Of PARENT and CHILD.

THE next, and the most universal relation in nature, is immediately derived from the preceding, being that between parent and child.

Children are of two sorts; legitimate, and spurious, or bastards: each of which we shall consider in their order; and first of legitimate children.

I. A legitimate child is he that is born in lawful wedlock, or within a competent time afterwards. "Pater est quem nuptiae demonstrant," is the rule of the civil law[a]; and this holds with the civilians, whether the nuptials happen before, or after, the birth of the child. With us in England the rule is narrowed, for the nuptials must be precedent to the birth; of which more will be said when we come to consider the case of bastardy.

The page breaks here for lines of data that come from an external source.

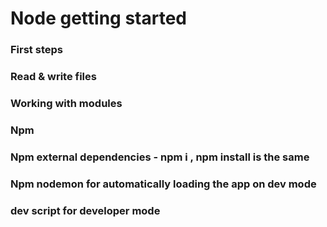 # Node getting started
### First steps
### Read & write files
### Working with modules
### Npm
### Npm external dependencies - npm i , npm install is the same
### Npm nodemon for automatically loading the app on dev mode
### dev script for developer mode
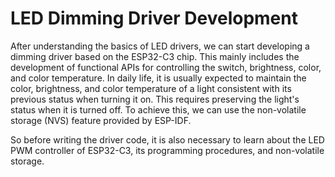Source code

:# LED Dimming Driver Development

After understanding the basics of LED drivers, we can start developing a dimming driver based on the ESP32-C3 chip. This mainly includes the development of functional APIs for controlling the switch, brightness, color, and color temperature. In daily life, it is usually expected to maintain the color, brightness, and color temperature of a light consistent with its previous status when turning it on. This requires preserving the light's status when it is turned off. To achieve this, we can use the non-volatile storage (NVS) feature provided by ESP-IDF.

So before writing the driver code, it is also necessary to learn about the LED PWM controller of ESP32-C3, its programming procedures, and non-volatile storage.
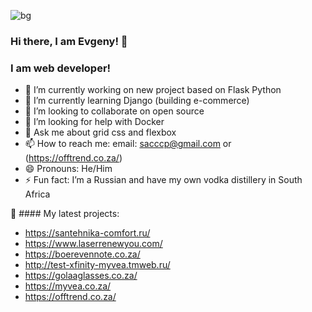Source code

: ![bg][banner]
### Hi there, I am Evgeny! 👋
### I am web developer!


- 🔭 I’m currently working on new project based on Flask Python
- 🌱 I’m currently learning Django (building e-commerce)
- 👯 I’m looking to collaborate on open source
- 🤔 I’m looking for help with Docker
- 💬 Ask me about grid css and flexbox
- 📫 How to reach me: email: sacccp@gmail.com or (https://offtrend.co.za/)
- 😄 Pronouns: He/Him
- ⚡ Fun fact: I’m a Russian and have my own vodka distillery in South Africa

🏡 #### My latest projects:
  - https://santehnika-comfort.ru/
  - https://www.laserrenewyou.com/
  - https://boerevennote.co.za/
  - http://test-xfinity-myvea.tmweb.ru/
  - https://golaaglasses.co.za/
  - https://myvea.co.za/
  - https://offtrend.co.za/

[banner]: https://offtrend.co.za/image/catalog/logo.png

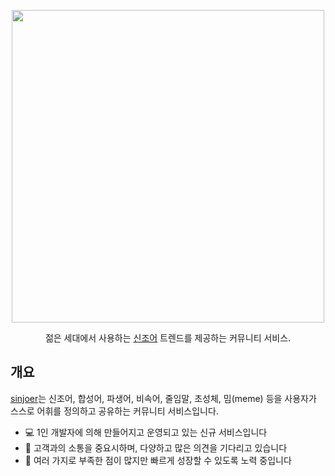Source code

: <p align="center">
  <a href="https://www.sinjoer.com/" target="blank"><img src="https://static.sinjoercdn.com/sinjoer.png" width="500px" height="auto"></a>
</p>
 <p align="center">젊은 세대에서 사용하는 <a href="https://www.sinjoer.com/" target="_blank">신조어</a> 트렌드를 제공하는 커뮤니티 서비스.</p>


## 개요

[sinjoer](https://www.sinjoer.com/)는 신조어, 합성어, 파생어, 비속어, 줄임말, 초성체, 밈(meme) 등을 사용자가 스스로 어휘를 정의하고 공유하는 커뮤니티 서비스입니다.

* 💻 1인 개발자에 의해 만들어지고 운영되고 있는 신규 서비스입니다
* 💬 고객과의 소통을 중요시하며, 다양하고 많은 의견을 기다리고 있습니다
* 🔧 여러 가지로 부족한 점이 많지만 빠르게 성장할 수 있도록 노력 중입니다
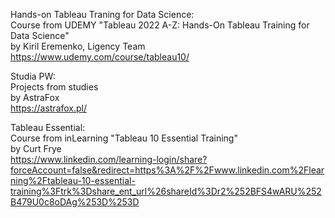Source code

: Hands-on Tableau Traning for Data Science:  
Course from UDEMY "Tableau 2022 A-Z: Hands-On Tableau Training for Data Science"  
by Kiril Eremenko, Ligency Team  
https://www.udemy.com/course/tableau10/

Studia PW:  
Projects from studies   
by AstraFox  
https://astrafox.pl/

Tableau Essential:  
Course from inLearning "Tableau 10 Essential Training"  
by Curt Frye  
https://www.linkedin.com/learning-login/share?forceAccount=false&redirect=https%3A%2F%2Fwww.linkedin.com%2Flearning%2Ftableau-10-essential-training%3Ftrk%3Dshare_ent_url%26shareId%3Dr2%252BFS4wARU%252B479U0c8oDAg%253D%253D
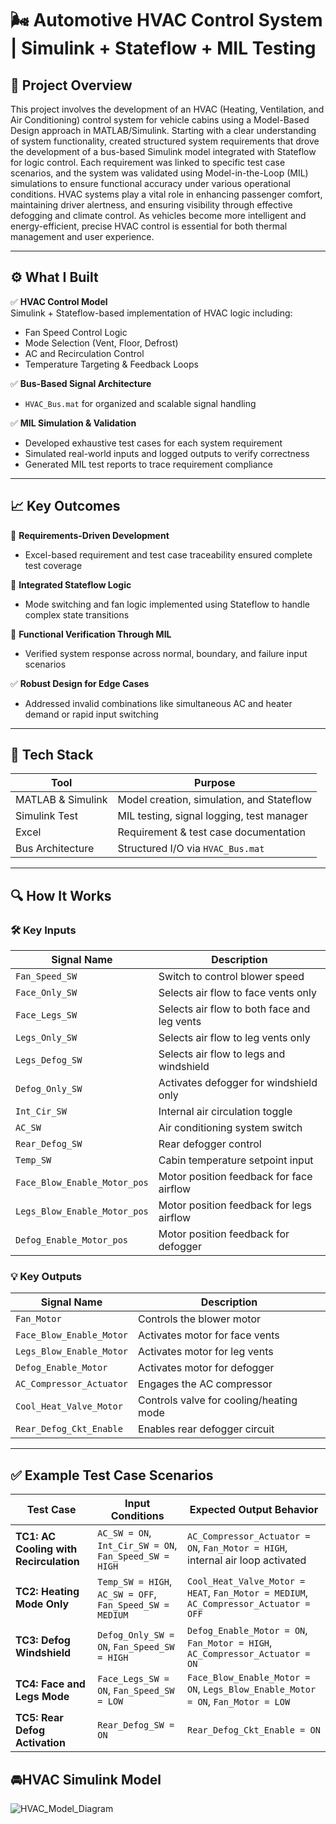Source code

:  # 🌬️ Automotive HVAC Control System | Simulink + Stateflow + MIL Testing

## 📌 Project Overview  
This project involves the development of an HVAC (Heating, Ventilation, and Air Conditioning) control system for vehicle cabins using a Model-Based Design approach in MATLAB/Simulink. Starting with a clear understanding of system functionality, created structured system requirements that drove the development of a bus-based Simulink model integrated with Stateflow for logic control. Each requirement was linked to specific test case scenarios, and the system was validated using Model-in-the-Loop (MIL) simulations to ensure functional accuracy under various operational conditions. HVAC systems play a vital role in enhancing passenger comfort, maintaining driver alertness, and ensuring visibility through effective defogging and climate control. As vehicles become more intelligent and energy-efficient, precise HVAC control is essential for both thermal management and user experience.

---

## ⚙️ What I Built  

✅ **HVAC Control Model**  
Simulink + Stateflow-based implementation of HVAC logic including:
- Fan Speed Control Logic  
- Mode Selection (Vent, Floor, Defrost)  
- AC and Recirculation Control  
- Temperature Targeting & Feedback Loops  

✅ **Bus-Based Signal Architecture**  
- `HVAC_Bus.mat` for organized and scalable signal handling  

✅ **MIL Simulation & Validation**  
- Developed exhaustive test cases for each system requirement  
- Simulated real-world inputs and logged outputs to verify correctness  
- Generated MIL test reports to trace requirement compliance  

---

## 📈 Key Outcomes  

🧪 **Requirements-Driven Development**  
- Excel-based requirement and test case traceability ensured complete test coverage  

🧠 **Integrated Stateflow Logic**  
- Mode switching and fan logic implemented using Stateflow to handle complex state transitions  

🚗 **Functional Verification Through MIL**  
- Verified system response across normal, boundary, and failure input scenarios  

✅ **Robust Design for Edge Cases**  
- Addressed invalid combinations like simultaneous AC and heater demand or rapid input switching  

---

## 🧠 Tech Stack  
| Tool              | Purpose                                      |
|-------------------|-----------------------------------------------|
| MATLAB & Simulink | Model creation, simulation, and Stateflow     |
| Simulink Test     | MIL testing, signal logging, test manager     |
| Excel             | Requirement & test case documentation         |
| Bus Architecture  | Structured I/O via `HVAC_Bus.mat`             |

---

## 🔍 How It Works  

### 🛠️ Key Inputs  
| Signal Name                       | Description                                  |
|----------------------------------|----------------------------------------------|
| `Fan_Speed_SW`                   | Switch to control blower speed               |
| `Face_Only_SW`                   | Selects air flow to face vents only          |
| `Face_Legs_SW`                   | Selects air flow to both face and leg vents  |
| `Legs_Only_SW`                   | Selects air flow to leg vents only           |
| `Legs_Defog_SW`                  | Selects air flow to legs and windshield      |
| `Defog_Only_SW`                  | Activates defogger for windshield only       |
| `Int_Cir_SW`                     | Internal air circulation toggle              |
| `AC_SW`                          | Air conditioning system switch               |
| `Rear_Defog_SW`                  | Rear defogger control                        |
| `Temp_SW`                        | Cabin temperature setpoint input             |
| `Face_Blow_Enable_Motor_pos`     | Motor position feedback for face airflow     |
| `Legs_Blow_Enable_Motor_pos`     | Motor position feedback for legs airflow     |
| `Defog_Enable_Motor_pos`         | Motor position feedback for defogger         |

### 💡 Key Outputs  
| Signal Name                      | Description                                        |
|----------------------------------|----------------------------------------------------|
| `Fan_Motor`                      | Controls the blower motor                         |
| `Face_Blow_Enable_Motor`        | Activates motor for face vents                    |
| `Legs_Blow_Enable_Motor`        | Activates motor for leg vents                     |
| `Defog_Enable_Motor`            | Activates motor for defogger                      |
| `AC_Compressor_Actuator`        | Engages the AC compressor                         |
| `Cool_Heat_Valve_Motor`         | Controls valve for cooling/heating mode           |
| `Rear_Defog_Ckt_Enable`         | Enables rear defogger circuit                     |

---

## ✅ Example Test Case Scenarios  

| Test Case                        | Input Conditions                                                              | Expected Output Behavior                                                                 |
|----------------------------------|--------------------------------------------------------------------------------|------------------------------------------------------------------------------------------|
| **TC1: AC Cooling with Recirculation** | `AC_SW = ON`, `Int_Cir_SW = ON`, `Fan_Speed_SW = HIGH`                     | `AC_Compressor_Actuator = ON`, `Fan_Motor = HIGH`, internal air loop activated           |
| **TC2: Heating Mode Only**          | `Temp_SW = HIGH`, `AC_SW = OFF`, `Fan_Speed_SW = MEDIUM`                   | `Cool_Heat_Valve_Motor = HEAT`, `Fan_Motor = MEDIUM`, `AC_Compressor_Actuator = OFF`     |
| **TC3: Defog Windshield**           | `Defog_Only_SW = ON`, `Fan_Speed_SW = HIGH`                                | `Defog_Enable_Motor = ON`, `Fan_Motor = HIGH`, `AC_Compressor_Actuator = ON`             |
| **TC4: Face and Legs Mode**         | `Face_Legs_SW = ON`, `Fan_Speed_SW = LOW`                                  | `Face_Blow_Enable_Motor = ON`, `Legs_Blow_Enable_Motor = ON`, `Fan_Motor = LOW`          |
| **TC5: Rear Defog Activation**      | `Rear_Defog_SW = ON`                                                        | `Rear_Defog_Ckt_Enable = ON`                                                             |



## 🚘HVAC Simulink Model

![HVAC_Model_Diagram](https://github.com/user-attachments/assets/7974ea31-f246-454e-aef5-e7f7a70fca8b)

At present let us enquire into, 1. The legal duties of parents to their legitimate children. 2. Their power over them. 3. The duties of such children to their parents.

[a] Ff. 2. 4. 5.

1. And, first, the duties of parents to legitimate children: which principally consist in three particulars; their maintenance, their protection, and their education.

The duty of parents to provide for the maintenance of their children is a principle of natural law; an obligation, says Puffendorf[], laid on them not only by nature herself, but by their own proper act, in bringing them into the world: for they would be in the highest manner injurious to their issue, if they only gave the children life, that they might afterwards see them perish. By begetting them therefore they have entered into a voluntary obligation, to endeavour, as far as in them lies, that the life which they have bestowed shall be supported and preserved. And thus the children will have a perfect right of receiving maintenance from their parents. And the president Montesquieu[c] has a very just observation upon this head: that the establishment of marriage in all civilized states is built on this natural obligation of the father to provide for his children; for that ascertains and makes known the person who is bound to fulfil this obligation: whereas, in promiscuous and illicit conjunctions, the father is unknown; and the mother finds a thousand obstacles in her way;—shame, remorse, the constraint of her sex, and the rigor of laws;—that stifle her inclinations to perform this duty: and besides, she generally wants ability.

[] L. of N. l. 4. c. 11.

[c] Sp. L. l. 23. c. 2.

The municipal laws of all well-regulated states have taken care to enforce this duty: though providence has done it more effectually than any laws, by implanting in the breast of every parent that natural ϛοργη, or insuperable degree of affection, which not even the deformity of person or mind, not even the wickedness, ingratitude, and rebellion of children, can totally suppress or extinguish.